- Xavier Hernandez
Why Advertising Sucks
Let's talk about why advertising sucks. Why are so many of our ads cookie cutter, safe projects just to get our clients logo in front of their consumers? We all know it doesn’t work. Effective advertising is bold, creative, and different. It pierces through the clutter and makes a real impact telling a real story.
The reason advertising sucks is money and insecurity. First let's talk about insecurity. Unfortunately most people make decisions based solely on job security. “Will this get me fired” and “will this get me promoted?” are the biggest drivers of decisions. So what does this mean for advertising?
It means most ads suck. Instead of listening to the consultants they just hired (lol), they do the safe boring ad they or their boss wants. Good agencies, with cache, will push back on this. However, most agencies just want the cash and will produce whatever the client wants.
This leads to the second problem, money. Businesses think short term and are risk averse so they put out crap that doesn’t work. However, they don’t think about the opportunity cost of bad advertising. Losing market share, sales, and brand loyalty are harder risks to understand than a risky advertisement. They would rather fall behind clutching the dollars they have, then chase the dollars they don’t have.

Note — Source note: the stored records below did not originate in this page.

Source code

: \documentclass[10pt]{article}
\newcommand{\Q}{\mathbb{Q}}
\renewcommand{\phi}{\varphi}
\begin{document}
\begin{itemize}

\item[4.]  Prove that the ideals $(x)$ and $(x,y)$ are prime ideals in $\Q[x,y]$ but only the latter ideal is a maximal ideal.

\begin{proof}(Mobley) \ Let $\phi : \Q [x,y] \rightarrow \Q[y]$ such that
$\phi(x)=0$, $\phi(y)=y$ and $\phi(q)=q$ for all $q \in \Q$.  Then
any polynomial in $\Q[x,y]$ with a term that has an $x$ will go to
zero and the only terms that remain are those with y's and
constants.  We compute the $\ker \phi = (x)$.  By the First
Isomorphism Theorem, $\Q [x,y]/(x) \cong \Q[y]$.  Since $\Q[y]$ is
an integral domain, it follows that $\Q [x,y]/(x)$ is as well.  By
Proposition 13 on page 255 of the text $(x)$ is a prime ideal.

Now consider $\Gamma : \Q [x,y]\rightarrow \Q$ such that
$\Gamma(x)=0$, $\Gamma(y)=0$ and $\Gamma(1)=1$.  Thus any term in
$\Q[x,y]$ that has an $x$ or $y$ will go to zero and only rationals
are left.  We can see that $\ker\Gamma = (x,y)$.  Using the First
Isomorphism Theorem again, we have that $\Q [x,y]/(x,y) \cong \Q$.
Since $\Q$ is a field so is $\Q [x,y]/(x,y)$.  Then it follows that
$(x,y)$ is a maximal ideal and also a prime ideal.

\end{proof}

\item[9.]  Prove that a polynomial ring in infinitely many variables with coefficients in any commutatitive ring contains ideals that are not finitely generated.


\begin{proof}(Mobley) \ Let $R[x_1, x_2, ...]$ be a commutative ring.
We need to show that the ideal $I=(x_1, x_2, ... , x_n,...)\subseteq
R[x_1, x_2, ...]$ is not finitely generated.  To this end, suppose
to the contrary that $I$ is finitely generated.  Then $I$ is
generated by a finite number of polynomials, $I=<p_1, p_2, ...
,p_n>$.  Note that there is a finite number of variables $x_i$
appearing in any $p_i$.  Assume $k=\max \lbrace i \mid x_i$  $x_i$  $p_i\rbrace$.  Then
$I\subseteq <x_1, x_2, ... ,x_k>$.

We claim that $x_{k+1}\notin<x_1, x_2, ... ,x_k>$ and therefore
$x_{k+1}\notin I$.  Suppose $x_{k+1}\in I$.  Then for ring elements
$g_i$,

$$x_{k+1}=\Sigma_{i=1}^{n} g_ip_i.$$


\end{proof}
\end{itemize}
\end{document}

Agencies have a similar issue, pushing back on your clients can stress relationships and lead to lost clients. Agency budgets are tight so losing a few clients can be devastating. This leads to the same risk averse incentives of the client.
So what's the solution? We have to realign these incentives to make better advertising. My favorite example of this is Sandwich. Sandwich is a video production company in LA. What makes them unique is their equity based payment model. I believe agencies should adopt this payment system.
With an equity based contract the agency and client are tied together. The client's success is the agency's success. This realigns the clients and agencies incentives. Now clients will be more likely to listen to the consultants they hired and the agency is more likely to push back on unimaginative advertising.
This model has worked wonders for Sandwich, especially in Silicon Valley where tech startups are less likely to have liquid assets to pay a retainer. At the end of the day, advertising is dependent on the client/agency relationship. An equity based model can help align both companies incentives and lead to better advertising.